What does a Platykurtic curve mean?
What does a Platykurtic curve mean?
The term “platykurtic” refers to a statistical distribution in which the excess kurtosis value is negative. For this reason, a platykurtic distribution will have thinner tails than a normal distribution will, resulting in fewer extreme positive or negative events.
What does a Platykurtic distribution look like?
Negative excess values of kurtosis (<3) indicate that a distribution is flat and has thin tails. Platykurtic distributions have negative kurtosis values. A platykurtic distribution is flatter (less peaked) when compared with the normal distribution, with fewer values in its shorter (i.e. lighter and thinner) tails.
Is Platykurtic normal?
The word “platykurtic” refers to a statistical distribution where the value of excess kurtosis is negative. A platykurtic distribution would, therefore, have thinner tails than a normal distribution, leading to less extreme positive or negative events.
Is T distribution a Leptokurtic?
The T distribution is an example of a leptokurtic distribution. It has fatter tails than the normal (you can also look at the first image above to see the fatter tails). Therefore, the critical values in a Student’s t-test will be larger than the critical values from a z-test. The t-distribution.
When coefficient of skewness is zero the distribution is?
The skewness for a normal distribution is zero, and any symmetric data should have a skewness near zero.
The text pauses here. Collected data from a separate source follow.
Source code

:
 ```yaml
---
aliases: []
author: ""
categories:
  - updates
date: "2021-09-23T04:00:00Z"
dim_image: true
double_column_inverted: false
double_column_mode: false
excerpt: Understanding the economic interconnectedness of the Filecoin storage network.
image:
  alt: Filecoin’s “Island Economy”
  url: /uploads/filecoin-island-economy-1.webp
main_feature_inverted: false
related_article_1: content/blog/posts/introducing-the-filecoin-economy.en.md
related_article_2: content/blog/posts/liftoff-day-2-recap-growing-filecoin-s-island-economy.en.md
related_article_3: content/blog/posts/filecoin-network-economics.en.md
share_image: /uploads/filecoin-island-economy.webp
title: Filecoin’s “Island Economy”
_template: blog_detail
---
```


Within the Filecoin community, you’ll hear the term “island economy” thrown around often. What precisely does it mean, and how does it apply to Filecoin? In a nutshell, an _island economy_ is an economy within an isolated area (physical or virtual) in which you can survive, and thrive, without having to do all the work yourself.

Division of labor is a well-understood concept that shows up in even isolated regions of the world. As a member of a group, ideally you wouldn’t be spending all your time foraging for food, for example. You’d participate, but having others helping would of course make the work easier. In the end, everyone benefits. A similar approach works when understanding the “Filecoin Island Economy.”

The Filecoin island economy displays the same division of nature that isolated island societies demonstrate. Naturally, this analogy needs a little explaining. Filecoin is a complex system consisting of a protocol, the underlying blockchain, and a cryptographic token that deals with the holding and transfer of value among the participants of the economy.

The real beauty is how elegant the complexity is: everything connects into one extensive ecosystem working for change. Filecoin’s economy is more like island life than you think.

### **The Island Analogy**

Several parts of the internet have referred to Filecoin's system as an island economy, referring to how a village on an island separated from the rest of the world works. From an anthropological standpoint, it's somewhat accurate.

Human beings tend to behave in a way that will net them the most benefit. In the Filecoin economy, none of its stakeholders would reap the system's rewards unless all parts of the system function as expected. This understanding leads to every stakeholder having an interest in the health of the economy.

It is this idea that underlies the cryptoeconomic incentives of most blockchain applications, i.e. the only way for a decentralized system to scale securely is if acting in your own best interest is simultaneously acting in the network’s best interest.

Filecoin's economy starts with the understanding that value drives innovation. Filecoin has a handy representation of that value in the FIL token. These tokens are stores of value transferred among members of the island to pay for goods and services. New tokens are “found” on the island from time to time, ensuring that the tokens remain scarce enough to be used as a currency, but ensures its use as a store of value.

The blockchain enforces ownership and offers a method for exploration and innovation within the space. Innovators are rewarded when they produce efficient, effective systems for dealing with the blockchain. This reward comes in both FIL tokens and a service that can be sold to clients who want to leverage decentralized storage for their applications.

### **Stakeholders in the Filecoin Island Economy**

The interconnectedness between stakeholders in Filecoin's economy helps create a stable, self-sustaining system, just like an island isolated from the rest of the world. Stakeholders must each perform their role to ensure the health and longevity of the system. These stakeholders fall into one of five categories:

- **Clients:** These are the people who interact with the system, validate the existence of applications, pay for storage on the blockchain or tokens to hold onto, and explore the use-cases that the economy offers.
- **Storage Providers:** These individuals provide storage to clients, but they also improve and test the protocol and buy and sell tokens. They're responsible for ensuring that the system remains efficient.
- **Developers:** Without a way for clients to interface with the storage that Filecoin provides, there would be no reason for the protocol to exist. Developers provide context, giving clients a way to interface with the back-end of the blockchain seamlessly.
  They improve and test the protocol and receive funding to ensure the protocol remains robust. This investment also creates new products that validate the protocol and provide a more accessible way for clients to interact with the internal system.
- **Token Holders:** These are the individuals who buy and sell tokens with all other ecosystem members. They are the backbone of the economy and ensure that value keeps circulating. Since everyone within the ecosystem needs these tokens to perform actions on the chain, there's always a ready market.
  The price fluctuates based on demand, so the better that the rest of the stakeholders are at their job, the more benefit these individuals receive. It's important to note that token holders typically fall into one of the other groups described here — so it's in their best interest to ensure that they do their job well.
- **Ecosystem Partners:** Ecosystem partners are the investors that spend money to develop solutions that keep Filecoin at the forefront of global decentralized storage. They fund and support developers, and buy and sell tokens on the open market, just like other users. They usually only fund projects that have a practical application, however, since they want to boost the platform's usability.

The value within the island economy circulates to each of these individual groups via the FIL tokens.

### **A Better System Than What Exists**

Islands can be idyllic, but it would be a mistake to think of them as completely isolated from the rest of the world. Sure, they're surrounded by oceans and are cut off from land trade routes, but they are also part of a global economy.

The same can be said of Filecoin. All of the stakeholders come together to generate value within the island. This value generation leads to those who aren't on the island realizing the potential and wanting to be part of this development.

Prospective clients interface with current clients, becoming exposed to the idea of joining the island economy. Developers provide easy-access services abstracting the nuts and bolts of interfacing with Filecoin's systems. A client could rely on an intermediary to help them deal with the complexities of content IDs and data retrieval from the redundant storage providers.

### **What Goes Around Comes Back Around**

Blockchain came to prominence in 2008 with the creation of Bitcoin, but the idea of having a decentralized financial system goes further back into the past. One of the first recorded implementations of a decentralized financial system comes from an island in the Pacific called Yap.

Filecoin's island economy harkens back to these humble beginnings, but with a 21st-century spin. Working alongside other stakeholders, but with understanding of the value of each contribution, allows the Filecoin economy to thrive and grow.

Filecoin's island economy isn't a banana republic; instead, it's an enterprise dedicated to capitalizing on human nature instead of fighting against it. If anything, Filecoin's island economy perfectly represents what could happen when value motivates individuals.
Negative values for the skewness indicate data that are skewed left and positive values for the skewness indicate data that are skewed right.
Which of the following is not a measure of dispersion?
Absolute measures include Range, quartile deviation, mean deviation, and standard deviation. Relative measures include coefficients of range, quartile deviation, variation, and mean deviation. Hence, Quartile is not the measure of dispersion.
What does it mean when kurtosis is zero negative or positive?
kurtosis=∑Ni=1(Yi−Y¯)4/Ns4−3. This definition is used so that the standard normal distribution has a kurtosis of zero. In addition, with the second definition positive kurtosis indicates a “heavy-tailed” distribution and negative kurtosis indicates a “light tailed” distribution.